● Problem to solve:
Respond with nothing but the number of lines in this data that include the word "liệu".

● Entries shown:
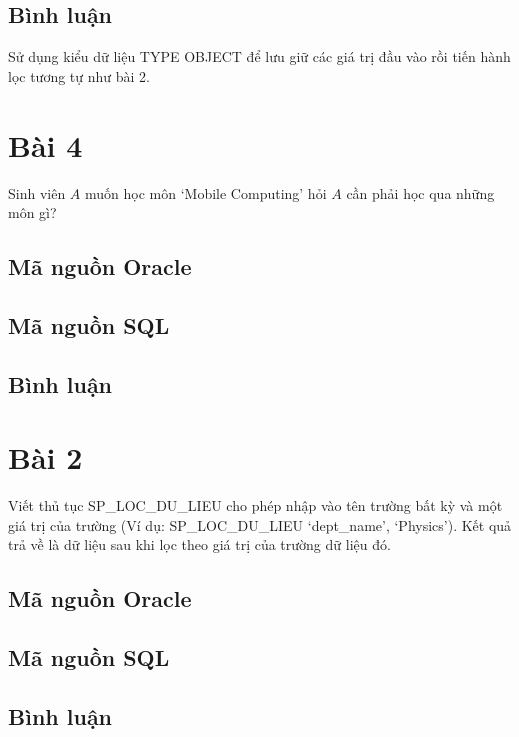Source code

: \documentclass[12pt,a4paper]{report}
\begin{document}
\subsection{Bình luận}
Sử dụng kiểu dữ liệu TYPE OBJECT để lưu giữ các giá trị đầu vào rồi tiến hành lọc tương tự như bài 2.
\section{Bài 4}
\begin{boxedminipage}[t]{15.5cm}
	Sinh viên $A$ muốn học môn ‘Mobile Computing’ hỏi $A$ cần phải học qua những môn gì?	
\end{boxedminipage}

\subsection{Mã nguồn Oracle}

\subsection{Mã nguồn SQL}

\subsection{Bình luận}

\section{Bài 2}
\begin{boxedminipage}[t]{15.5cm}
	Viết thủ tục SP\_LOC\_DU\_LIEU cho phép nhập vào tên trường bất kỳ và một giá trị của trường (Ví dụ: SP\_LOC\_DU\_LIEU ‘dept\_name’, ‘Physics’). Kết quả trả về là dữ liệu sau khi lọc theo giá trị của trường dữ liệu đó. 	
\end{boxedminipage}

\subsection{Mã nguồn Oracle}

\subsection{Mã nguồn SQL}

\subsection{Bình luận}
\end{document}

● Completed exercise:
2